João Alberto Silveira Freitas, 40 anos, negro, foi com a esposa ao Carrefour da Zona Norte fazer compras. Após um desentendimento com uma funcionária, foi seguido por dois seguranças até o estacionamento, onde foi espancado, imobilizado, asfixiado, morto. Covardemente morto. Os assassinos: um jovem de 24 anos e um homem de 30 anos. Um segurança e um policial miliar à paisana.
As circunstâncias do desentendimento de João com a funcionária ainda não estão totalmente esclarecidas; uma funcionária da rede, que filmava tudo, alegou que ele, João, batera em uma funcionária e nos próprios seguranças. Contudo, as imagens são claras: os dois seguranças não imobilizaram-no, mas o espancaram. Em certo momento, um deles desfere inúmeros socos contra a cabeça de João. Ele pede ajuda. Outros seguranças chegam e também se colocam a “imobilizá-lo.” A funcionária que estava filmando tentou impedir que os clientes filmassem a ação. Por que ter medo da gravação se não estavam fazendo nada demais?
João foi assassinado. Foi isso que aconteceu. Ele estava desarmado e foi espancado até a morte. Um homem negro assassinado por dois homens brancos. Quantos casos de homens brancos espancados até a morte ouvimos falar. Há intelectuais que falam no racismo estrutural, há outros que negam o racismo estrutural. Não sei de racismo estrutural, sei de um homem que foi assassinado a socos. Sei das cenas de barbárie. E depois a Idade Média é que era a idade das trevas.
A abolição da escravidão, em 13 de maio de 1888, não resolveu o problema da desumanização dos africanos trazidos para o Brasil como escravos. A escravidão é uma instituição das mais antigas na história da humanidade, e trata da posse de um ser humano por outro ser humano. Um ser humano perde sua condição de pessoa, e passa a ser “coisa”, propriedade de alguém, que adquire sobre ele direito de vida e morte.
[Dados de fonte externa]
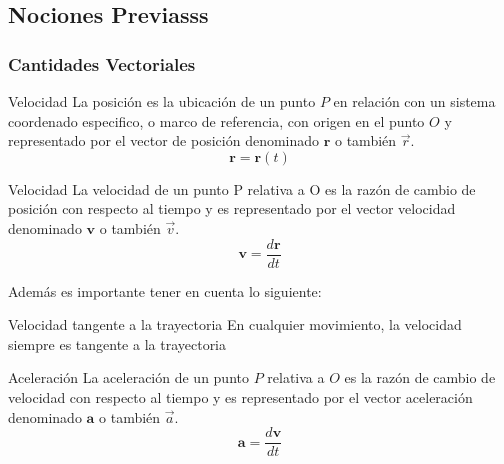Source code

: \subsection{Nociones Previasss}
\subsubsection{Cantidades Vectoriales}
\begin{Theorem*}{Velocidad}
	La posición es la ubicación de un punto $ P $ en relación con un sistema coordenado especifico, o marco de referencia, con origen en el punto $ O $ y representado por el vector de posición denominado $ \mathbf{r} $ o también $ \vec{r} $.
	$$ \mathbf{r}=\mathbf{r}(t) $$
\end{Theorem*}
\begin{Theorem*}{Velocidad}
	La velocidad de un punto P relativa a O es la razón de cambio de posición con respecto al tiempo y es representado por el vector velocidad denominado $ \mathbf{v} $ o también $ \vec{v} $.
	$$ \mathbf{v}=\frac{d\mathbf{r}}{dt} $$
\end{Theorem*}
Además es importante tener en cuenta lo siguiente:
\begin{Theorem*}{Velocidad tangente a la trayectoria}
	En cualquier movimiento, la velocidad siempre es tangente a la trayectoria
\end{Theorem*}
\begin{Theorem*}{Aceleración}
	La aceleración de un punto $ P $ relativa a $ O $ es la razón de cambio de velocidad con respecto al tiempo y es representado por el vector aceleración denominado $ \mathbf{a} $ o también $ \vec{a} $.
	$$ \mathbf{a}=\frac{d\mathbf{v}}{dt} $$
\end{Theorem*}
Era comum nas guerras entre povos que os vencidos tornavam-se escravos dos vencedores. Quando um indivíduo devia dinheiro a outro, e não tinha como pagar, entregava-se como escravo ou dava sua esposa e filhos como escravos para pagamento da dívida. O povo de Israel foi escravo dos egípcios e babilônios. O aprisionamento de africanos para vende-los como escravos na América teve início por volta do século XV.
A economia do Brasil colonial e do Brasil imperial tinha como sustentáculo a mão-de-obra escrava. Fomos o último país da América a acabar com a escravidão, e não houve nenhuma política de inclusão dos negros na sociedade brasileira. Eles foram libertos e… pronto. Nada mais. Por que? Porque não eram vistos como seres humanos, mas como um problema a ser resolvido. Acabou-se com a instituição escravidão, mas não se olhou para as pessoas negras, que precisavam ser trazidas à sua condição de pessoas e incluídas na sociedade brasileira.
O assassinato de João Alberto na véspera do Dia da Consciência Negra expõe uma chaga aberta em nossa sociedade o século XV: a visão que temos acerca dos negros. Há os que afirmam que no Brasil não existe racismo, que é um problema resolvido. Eu me pergunto: será? O brutal assassinato de João não é uma resposta? Segundo o IBGE, entre 2012 e 2017, foram registradas 255 mil mortes de negros por assassinato; em proporção, negros têm 2,7 mais chances de ser vítima do que brancos.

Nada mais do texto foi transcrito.